_THE PROBLEM_: Across the entries that follow, work out the number of lines containing the string "false", and state it alone.

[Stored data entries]
════════

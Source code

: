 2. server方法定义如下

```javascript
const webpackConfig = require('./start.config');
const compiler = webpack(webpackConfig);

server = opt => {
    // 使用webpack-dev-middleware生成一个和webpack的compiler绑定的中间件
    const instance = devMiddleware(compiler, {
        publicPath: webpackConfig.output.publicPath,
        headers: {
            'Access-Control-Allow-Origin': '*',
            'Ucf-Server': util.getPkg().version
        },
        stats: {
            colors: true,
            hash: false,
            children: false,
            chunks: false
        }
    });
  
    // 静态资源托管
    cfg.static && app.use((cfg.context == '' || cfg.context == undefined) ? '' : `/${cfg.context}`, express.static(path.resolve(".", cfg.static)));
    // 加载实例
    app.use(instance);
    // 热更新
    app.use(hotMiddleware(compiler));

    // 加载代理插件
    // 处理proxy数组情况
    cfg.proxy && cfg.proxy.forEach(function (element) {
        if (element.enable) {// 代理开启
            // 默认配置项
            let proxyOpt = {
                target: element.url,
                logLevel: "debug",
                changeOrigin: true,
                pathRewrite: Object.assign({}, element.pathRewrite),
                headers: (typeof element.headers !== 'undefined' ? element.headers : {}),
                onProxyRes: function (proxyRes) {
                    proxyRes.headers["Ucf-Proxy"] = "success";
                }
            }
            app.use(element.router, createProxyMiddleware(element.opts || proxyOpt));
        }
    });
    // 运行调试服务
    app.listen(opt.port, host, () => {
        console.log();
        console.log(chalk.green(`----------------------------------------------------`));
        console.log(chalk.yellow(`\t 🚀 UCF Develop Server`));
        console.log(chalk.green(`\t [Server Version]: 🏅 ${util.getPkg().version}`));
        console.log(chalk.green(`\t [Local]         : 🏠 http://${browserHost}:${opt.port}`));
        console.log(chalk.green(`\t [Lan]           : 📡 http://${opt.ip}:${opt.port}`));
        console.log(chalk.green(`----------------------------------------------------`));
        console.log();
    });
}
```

════════

_FINISHED EXERCISE_: 3